The Jefferson Institute (Coma) Coma

The Institute is a warehouse disguised as a care facility

The Jefferson Institute presents itself as a state-of-the-art chronic care center for comatose patients. Mrs. Emerson (Elizabeth Ashley) leads tours on Tuesdays at eleven, delivering a corporate presentation about cost efficiency and the legal obligation to maintain brain-dead patients. The facade is airtight: a visiting room where relatives see patients in normal-looking beds, a professional staff in clinical uniforms, a public-relations layer designed to shield families from what lies deeper in the building.

What lies deeper is the film's central horror: rows of naked comatose bodies suspended from ceiling wires in a vast warm hall, alive but emptied of personhood, their organs warehoused for sale. The temperature is 94.7 degrees, humidity 82 percent, low-level ultraviolet light. Computers regulate bodily functions. The bodies sway slightly. The wires catch light. The scale of the room -- rows of figures stretching into the background -- creates dread that depends on the viewer knowing these are real human forms.

"That image of dangling 'vegetables' is just as haunting today as it ever was. Now, it's iconic." — Roger Moore, Movie Nation (2023)

The exterior was a Xerox Corporation headquarters in Lexington, Massachusetts

The mysterious Brutalist-style building that served as the Jefferson Institute exterior was at the time of filming a regional headquarters of Xerox Corporation at 191 Spring Street in Lexington, Massachusetts.
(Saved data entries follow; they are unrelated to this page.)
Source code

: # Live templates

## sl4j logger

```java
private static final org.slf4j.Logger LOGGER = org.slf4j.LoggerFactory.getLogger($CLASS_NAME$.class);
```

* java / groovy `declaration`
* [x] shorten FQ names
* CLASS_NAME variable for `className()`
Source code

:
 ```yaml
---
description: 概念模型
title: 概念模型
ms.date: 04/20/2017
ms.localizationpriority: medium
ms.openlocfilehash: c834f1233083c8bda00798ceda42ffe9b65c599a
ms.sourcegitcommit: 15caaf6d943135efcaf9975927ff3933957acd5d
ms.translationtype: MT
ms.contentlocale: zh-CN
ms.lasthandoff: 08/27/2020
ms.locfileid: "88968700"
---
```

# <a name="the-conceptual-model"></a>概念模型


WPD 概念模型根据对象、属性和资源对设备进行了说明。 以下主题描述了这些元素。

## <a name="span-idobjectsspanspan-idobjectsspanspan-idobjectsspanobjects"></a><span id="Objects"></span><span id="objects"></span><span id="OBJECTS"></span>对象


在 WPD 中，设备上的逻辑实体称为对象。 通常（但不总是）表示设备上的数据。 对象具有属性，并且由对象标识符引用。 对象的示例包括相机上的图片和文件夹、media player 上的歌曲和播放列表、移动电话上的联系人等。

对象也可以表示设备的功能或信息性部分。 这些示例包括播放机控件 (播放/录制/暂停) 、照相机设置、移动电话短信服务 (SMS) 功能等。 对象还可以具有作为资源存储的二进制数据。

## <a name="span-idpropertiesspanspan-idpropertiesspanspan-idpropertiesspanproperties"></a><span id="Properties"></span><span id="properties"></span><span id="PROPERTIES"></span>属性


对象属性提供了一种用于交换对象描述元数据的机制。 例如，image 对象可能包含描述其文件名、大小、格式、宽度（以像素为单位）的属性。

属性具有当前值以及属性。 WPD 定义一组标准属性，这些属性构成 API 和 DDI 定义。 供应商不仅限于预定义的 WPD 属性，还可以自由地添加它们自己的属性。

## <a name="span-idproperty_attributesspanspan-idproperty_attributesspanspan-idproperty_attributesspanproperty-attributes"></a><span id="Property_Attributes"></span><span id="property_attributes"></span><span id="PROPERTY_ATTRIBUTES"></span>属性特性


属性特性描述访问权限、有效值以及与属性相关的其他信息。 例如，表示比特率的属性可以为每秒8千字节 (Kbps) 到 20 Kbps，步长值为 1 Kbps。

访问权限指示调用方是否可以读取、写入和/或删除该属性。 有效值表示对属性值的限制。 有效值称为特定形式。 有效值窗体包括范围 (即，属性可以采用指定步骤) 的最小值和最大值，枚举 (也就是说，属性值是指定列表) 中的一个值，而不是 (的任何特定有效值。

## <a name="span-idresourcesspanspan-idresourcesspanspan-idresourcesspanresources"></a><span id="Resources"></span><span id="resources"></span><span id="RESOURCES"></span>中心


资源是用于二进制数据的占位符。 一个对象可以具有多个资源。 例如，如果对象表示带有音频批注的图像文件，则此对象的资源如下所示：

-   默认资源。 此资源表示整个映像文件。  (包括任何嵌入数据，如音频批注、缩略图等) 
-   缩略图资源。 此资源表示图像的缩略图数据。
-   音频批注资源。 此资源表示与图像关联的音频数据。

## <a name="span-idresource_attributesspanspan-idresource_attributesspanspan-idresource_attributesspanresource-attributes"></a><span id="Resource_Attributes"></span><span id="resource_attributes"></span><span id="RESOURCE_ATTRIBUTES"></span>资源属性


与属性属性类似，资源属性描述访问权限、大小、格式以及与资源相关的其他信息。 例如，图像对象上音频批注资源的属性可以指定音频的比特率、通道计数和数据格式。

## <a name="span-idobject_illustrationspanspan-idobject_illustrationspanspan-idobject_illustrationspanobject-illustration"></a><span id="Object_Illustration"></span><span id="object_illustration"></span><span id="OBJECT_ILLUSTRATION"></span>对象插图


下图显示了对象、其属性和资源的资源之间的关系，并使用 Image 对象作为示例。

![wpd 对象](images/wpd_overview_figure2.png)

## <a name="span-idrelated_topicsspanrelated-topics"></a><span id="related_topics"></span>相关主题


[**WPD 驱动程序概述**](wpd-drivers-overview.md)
The building's cold institutional geometry -- concrete and glass, elevated and isolated from its surroundings -- made it the perfect visual complement to the corporate horror inside. As of 2021, the building houses the offices of Mimecast. (afi, limelightmagazine)

Ken Anderson captured what the building communicates on screen:

"A concrete and steel variation on the typical thriller haunted house." — Ken Anderson, Dreams Are What Le Cinema Is For (2012)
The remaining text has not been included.